結局夕方に二亜が帰って来るまでジャンヌの駄弁りに付き合わさることになった・・・うん、こいつやっぱり変だけどメシア教向けの性格じゃないな本当に。あと結局縁談の資料は押し付けられた・・・いやだがせめて目を通すのが礼儀と言われれば頷くしかないじゃないか。

 

 

「あれジャンヌさん、それ少年に来ていた縁談の資料の一部よね?資料は少年に渡したんじゃないの?」

 

「ん、ちょっと"論外"なものだけ事前に弾いただけよ。
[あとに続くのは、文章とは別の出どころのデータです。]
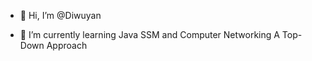 - 👋 Hi, I’m @Diwuyan
<!-- 👀 I’m interested in -->
- 🌱 I’m currently learning Java SSM and Computer Networking A Top-Down Approach
<!-- 💞️ I’m looking to collaborate on ... 
- 📫 How to reach me... -->

<!---
Diwuyan/Diwuyan is a ✨ special ✨ repository because its `README.md` (this file) appears on your GitHub profile.
You can click the Preview link to take a look at your changes.
--->
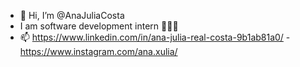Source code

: - 👋 Hi, I’m @AnaJuliaCosta
- I am software development intern 👩🏻‍💻
- 📫 https://www.linkedin.com/in/ana-julia-real-costa-9b1ab81a0/ -
      https://www.instagram.com/ana.xulia/

<!---
AnaJuliaCosta/AnaJuliaCosta is a ✨ special ✨ repository because its `README.md` (this file) appears on your GitHub profile.
You can click the Preview link to take a look at your changes.
--->
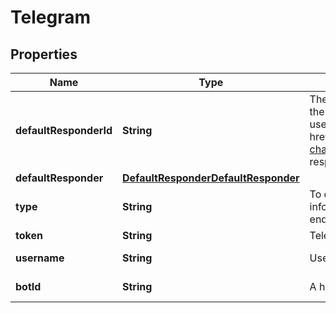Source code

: 

# Telegram


## Properties

| Name | Type | Description | Notes |
|------------ | ------------- | ------------- | -------------|
|**defaultResponderId** | **String** | The default responder ID for the integration. This is the ID of the responder that will be used to send messages to the user. For more information, refer to &lt;a href&#x3D;\&quot;https://docs.smooch.io/guide/switchboard/#per-channel-default-responder\&quot;&gt;Per-channel default responder&lt;/a&gt; guide.  |  [optional] |
|**defaultResponder** | [**DefaultResponderDefaultResponder**](DefaultResponderDefaultResponder.md) |  |  [optional] |
|**type** | **String** | To configure a Telegram integration, acquire the required information from the user and call the Create Integration endpoint.  |  [optional] |
|**token** | **String** | Telegram Bot Token. |  |
|**username** | **String** | Username of the botId |  [optional] [readonly] |
|**botId** | **String** | A human-friendly name used to identify the integration. |  [optional] [readonly] |



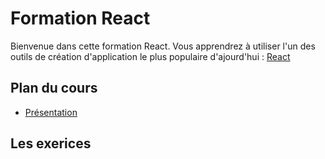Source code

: # Formation React

Bienvenue dans cette formation React. Vous apprendrez à utiliser l'un des outils de création d'application le plus populaire d'ajourd'hui : [React](https://reactjs.org/)

## Plan du cours

- [Présentation](./assets/cours/presentation.md)

## Les exerices
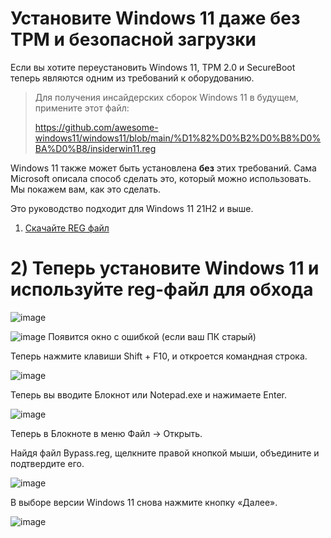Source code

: # Установите Windows 11 даже без TPM и безопасной загрузки
Если вы хотите переустановить Windows 11, TPM 2.0 и SecureBoot теперь являются одним из требований к оборудованию.

> Для получения инсайдерских сборок Windows 11 в будущем, примените этот файл: 
> 
> https://github.com/awesome-windows11/windows11/blob/main/%D1%82%D0%B2%D0%B8%D0%BA%D0%B8/insiderwin11.reg

Windows 11 также может быть установлена **без** этих требований. Сама Microsoft описала способ сделать это, который можно использовать. Мы покажем вам, как это сделать.

Это руководство подходит для Windows 11 21H2 и выше.
 
1) [Скачайте REG файл](http://windows11.now.sh/bypass.reg)
# 2) Теперь установите Windows 11 и используйте reg-файл для обхода
![image](https://user-images.githubusercontent.com/86190960/123542049-29963f00-d750-11eb-8b3b-0f50b28f22c9.png)

![image](https://user-images.githubusercontent.com/86190960/123542058-331fa700-d750-11eb-9611-77667bc5b50b.png)
Появится окно с ошибкой (если ваш ПК старый)

Теперь нажмите клавиши Shift + F10, и откроется командная строка.

![image](https://user-images.githubusercontent.com/86190960/123542067-3d41a580-d750-11eb-8dcb-c925456129c0.png)

Теперь вы вводите Блокнот или Notepad.exe и нажимаете Enter.

![image](https://user-images.githubusercontent.com/86190960/123542069-43d01d00-d750-11eb-97dd-bd76903cf9e8.png)

Теперь в Блокноте в меню Файл -> Открыть.

Найдя файл Bypass.reg, щелкните правой кнопкой мыши, объедините и подтвердите его.

![image](https://user-images.githubusercontent.com/86190960/123542085-5e09fb00-d750-11eb-9f6f-2add00b43b69.png)

В выборе версии Windows 11 снова нажмите кнопку «Далее».

![image](https://user-images.githubusercontent.com/86190960/123542100-6a8e5380-d750-11eb-8974-85ddb81b11e0.png)

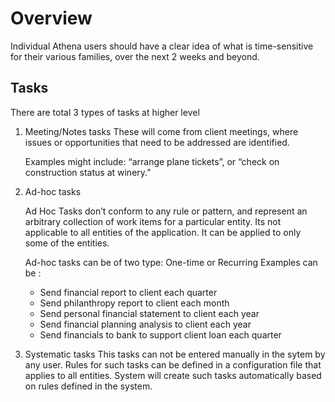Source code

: # Overview

Individual Athena users should have a clear idea of what is time-sensitive for their various families, over the next 2 weeks and beyond.



## Tasks

There are total 3 types of tasks at higher level

1. Meeting/Notes tasks
   These will come from client meetings, where issues or opportunities that need to be addressed are identified.

   Examples might include: “arrange plane tickets”, or “check on construction status at winery.”

2. Ad-hoc tasks

   Ad Hoc Tasks don’t conform to any rule or pattern, and represent an arbitrary collection of work items for a particular entity.  Its not applicable to all entities of the application. It can be applied to only some of the entities. 

   Ad-hoc tasks can be of two type: One-time or Recurring 
   Examples can be :

   - Send financial report to client each quarter
   - Send philanthropy report to client each month
   - Send personal financial statement to client each year
   - Send financial planning analysis to client each year
   - Send financials to bank to support client loan each quarter

3. Systematic tasks
   This tasks can not be entered manually in the sytem by any user. Rules for such tasks can be defined in a configuration file that applies to all entities. System will create such tasks automatically based on rules defined in the system.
あ、お姉さんちょっと明日からお出かけするから丁度いい依頼を紹介してくれない?」

 

「依頼があったら遠出出来るからね。こっちは真面目に仕事をしてくるなら別にいいけど、行きたい場所はどこかな?」

 

「えーと、こことここ。それから~~」

 

後日複数の依頼を掛け持ちして遠出していたジャンヌが次いでとばかりにほぼカルト化していた一神教系列の新興宗教を幾つか潰して帰って来た。本人曰く偶々見聞きしたから乗り込んだらしい・・・偶々が重なり過ぎだと思うが悪いことはしていないし、潰した中で酷い所では一神教なのにサバトをやってた所もあったので生贄を救った功績で深く聞くのはやめて置こう・・・この話を聞いた反応的に何か知ってそうな二亜も含めて。




読了ありがとうございます!トキのAAはパライソになりました。仮面要素もある静謐と迷いましたがAAの量と般若の仮面が似合いそうなキャラを考えて決めました。基本的に裏の仕事中は仮面被ってると思ってください。